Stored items

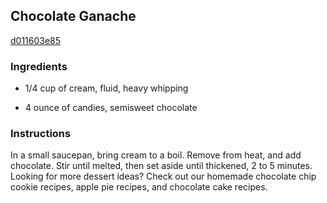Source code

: ## Chocolate Ganache

[d011603e85](http://www.delish.com/recipefinder/chocolate-ganache-recipe)

### Ingredients

 - 1/4 cup of cream, fluid, heavy whipping

 - 4 ounce of candies, semisweet chocolate

### Instructions

In a small saucepan, bring cream to a boil. Remove from heat, and add chocolate. Stir until melted, then set aside until thickened, 2 to 5 minutes. Looking for more dessert ideas? Check out our homemade chocolate chip cookie recipes, apple pie recipes, and chocolate cake recipes.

What is being asked: If a line in the records above includes the string "cream", copy it.

Solution for this exercise:
 - 1/4 cup of cream, fluid, heavy whipping
In a small saucepan, bring cream to a boil. Remove from heat, and add chocolate. Stir until melted, then set aside until thickened, 2 to 5 minutes. Looking for more dessert ideas? Check out our homemade chocolate chip cookie recipes, apple pie recipes, and chocolate cake recipes.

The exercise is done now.